Whether a blanket from childhood or a shirt from a memorable event, belongings hold importance and can help those who are unhoused and precariously housed survive. However, with the lack of support and the application of personal property rights, these vulnerable individuals are not protected. They can be a victim of stigmatization and dispossession, causing emotional distress.
To discuss the report as well as strategies surrounding the report, The Peak spoke to SFU geography professor Nicholas Blomney, one of the authors of the Belongings Matter report.
“The report emerged from a multi-year, multi-site research project into the ways in which precariously housed and unhoused people’s belongings are constantly being taken from them by others, such as bylaw officers, shelter operators, [and] landlords,” said Blomney. The seizure of belongings by shelter officials or rental owners contributes to the stigma that their items are obstructions, dangerous, or garbage.
The report’s main findings included the lack of safe and secure places for the precariously housed and unhoused populations to store their belongings. They found evidence of routine and frequent seizures and destruction of belongings by officials and private actors, which ultimately increased their vulnerability.
Those who find shelter in spaces for precariously housed and unhoused individuals are subjected to strict rules about bringing belongings into the space. These rules include limiting the number of possessions to two tote bins. Additionally, some spaces do not allow pets. “Many people told us that shelters were not safe spaces for their belongings as a result. Sometimes people would opt not to use them,” elaborated Blomney.

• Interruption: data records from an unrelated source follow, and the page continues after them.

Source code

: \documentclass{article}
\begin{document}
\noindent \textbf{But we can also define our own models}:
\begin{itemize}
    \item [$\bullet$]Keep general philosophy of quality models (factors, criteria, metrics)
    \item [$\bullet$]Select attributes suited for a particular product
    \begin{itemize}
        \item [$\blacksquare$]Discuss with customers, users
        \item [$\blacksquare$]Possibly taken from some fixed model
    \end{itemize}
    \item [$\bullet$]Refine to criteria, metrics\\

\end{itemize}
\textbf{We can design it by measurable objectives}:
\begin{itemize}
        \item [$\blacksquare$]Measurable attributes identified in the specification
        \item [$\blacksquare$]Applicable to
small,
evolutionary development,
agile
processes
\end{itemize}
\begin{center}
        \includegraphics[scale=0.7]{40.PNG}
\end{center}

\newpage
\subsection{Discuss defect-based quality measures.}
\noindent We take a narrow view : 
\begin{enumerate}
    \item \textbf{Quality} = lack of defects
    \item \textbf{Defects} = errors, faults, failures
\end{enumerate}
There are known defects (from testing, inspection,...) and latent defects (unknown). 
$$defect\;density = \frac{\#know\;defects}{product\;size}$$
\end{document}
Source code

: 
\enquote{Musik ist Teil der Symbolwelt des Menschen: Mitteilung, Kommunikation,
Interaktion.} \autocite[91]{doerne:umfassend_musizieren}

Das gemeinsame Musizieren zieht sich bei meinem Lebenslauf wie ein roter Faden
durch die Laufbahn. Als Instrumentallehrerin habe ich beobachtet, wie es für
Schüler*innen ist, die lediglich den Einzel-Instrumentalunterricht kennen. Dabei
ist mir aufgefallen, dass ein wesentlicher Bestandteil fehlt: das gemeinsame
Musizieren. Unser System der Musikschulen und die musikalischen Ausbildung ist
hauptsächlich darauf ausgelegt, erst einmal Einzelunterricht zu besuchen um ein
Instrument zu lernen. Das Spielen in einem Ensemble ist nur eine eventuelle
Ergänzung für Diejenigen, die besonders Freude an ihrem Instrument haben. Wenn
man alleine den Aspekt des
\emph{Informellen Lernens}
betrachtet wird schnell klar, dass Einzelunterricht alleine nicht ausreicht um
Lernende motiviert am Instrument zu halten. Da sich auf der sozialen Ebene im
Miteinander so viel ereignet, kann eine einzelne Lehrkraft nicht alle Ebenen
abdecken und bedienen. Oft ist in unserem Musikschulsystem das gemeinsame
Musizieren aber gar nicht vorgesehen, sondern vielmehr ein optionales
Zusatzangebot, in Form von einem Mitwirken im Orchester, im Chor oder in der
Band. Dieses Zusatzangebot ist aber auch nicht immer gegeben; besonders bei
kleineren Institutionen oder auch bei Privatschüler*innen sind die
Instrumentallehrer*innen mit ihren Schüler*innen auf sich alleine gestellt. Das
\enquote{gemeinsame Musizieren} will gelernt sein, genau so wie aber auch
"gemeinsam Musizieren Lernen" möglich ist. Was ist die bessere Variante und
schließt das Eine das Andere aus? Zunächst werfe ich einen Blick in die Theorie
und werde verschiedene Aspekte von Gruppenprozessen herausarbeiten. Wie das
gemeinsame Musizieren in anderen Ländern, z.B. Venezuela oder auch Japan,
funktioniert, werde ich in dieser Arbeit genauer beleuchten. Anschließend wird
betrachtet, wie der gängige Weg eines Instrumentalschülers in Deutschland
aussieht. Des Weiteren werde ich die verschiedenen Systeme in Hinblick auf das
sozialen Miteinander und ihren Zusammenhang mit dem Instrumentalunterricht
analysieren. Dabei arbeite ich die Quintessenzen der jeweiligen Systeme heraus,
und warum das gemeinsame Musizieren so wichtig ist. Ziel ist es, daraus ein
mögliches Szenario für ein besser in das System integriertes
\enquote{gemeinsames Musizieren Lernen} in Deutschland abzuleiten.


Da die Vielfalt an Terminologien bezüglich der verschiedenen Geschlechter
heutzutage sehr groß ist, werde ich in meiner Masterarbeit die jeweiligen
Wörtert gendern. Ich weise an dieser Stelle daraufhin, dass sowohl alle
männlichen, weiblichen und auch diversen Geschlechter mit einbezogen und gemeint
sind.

Many individuals experience challenges when staying in public parks and outdoor spaces such as forced camp clearouts. In September, a camp clearout occurred in Prince George. The raid left residents feeling abandoned and unsafe, expressing that the forcible removal of their belongings is stressful when there is no clarity on where people may end up. Loss of belongings includes tents, which can impact personal safety when impounded. In April, the Vancouver Police Department, with the direction of the City of Vancouver, cleared a large section of tents that was along the street strip, which left unhoused people feeling vulnerable and unsafe.
The Belongings Matter report discusses how “capitalist liberal societies claim to protect property rights; [yet] they routinely deny rights to poor and unhoused people when it comes to their belongings. Put another way, they protect the interests of those who own land against those forced to use private and state land,” explained Blomney.
An anonymous interviewee from the “In Their Own Words Section” of the Belongings Matter report recalled how it felt to have their belongings confiscated: “You can’t show somebody who you were once and your history has gone. You’re the only one who remembers.”
Stigmatization around unhoused or precariously unhoused individuals can cause disinformation. The Peak asked how the Belongings Matter report would address stigmatization. “The report will not dismantle the stigma alone, but it can contribute to a wider recognition of a systemic problem that is based on inequitable, racist, and classist forms of discrimination and devaluation. Perhaps a recognition that we all value our belongings, whatever our social position, is a good place to begin.”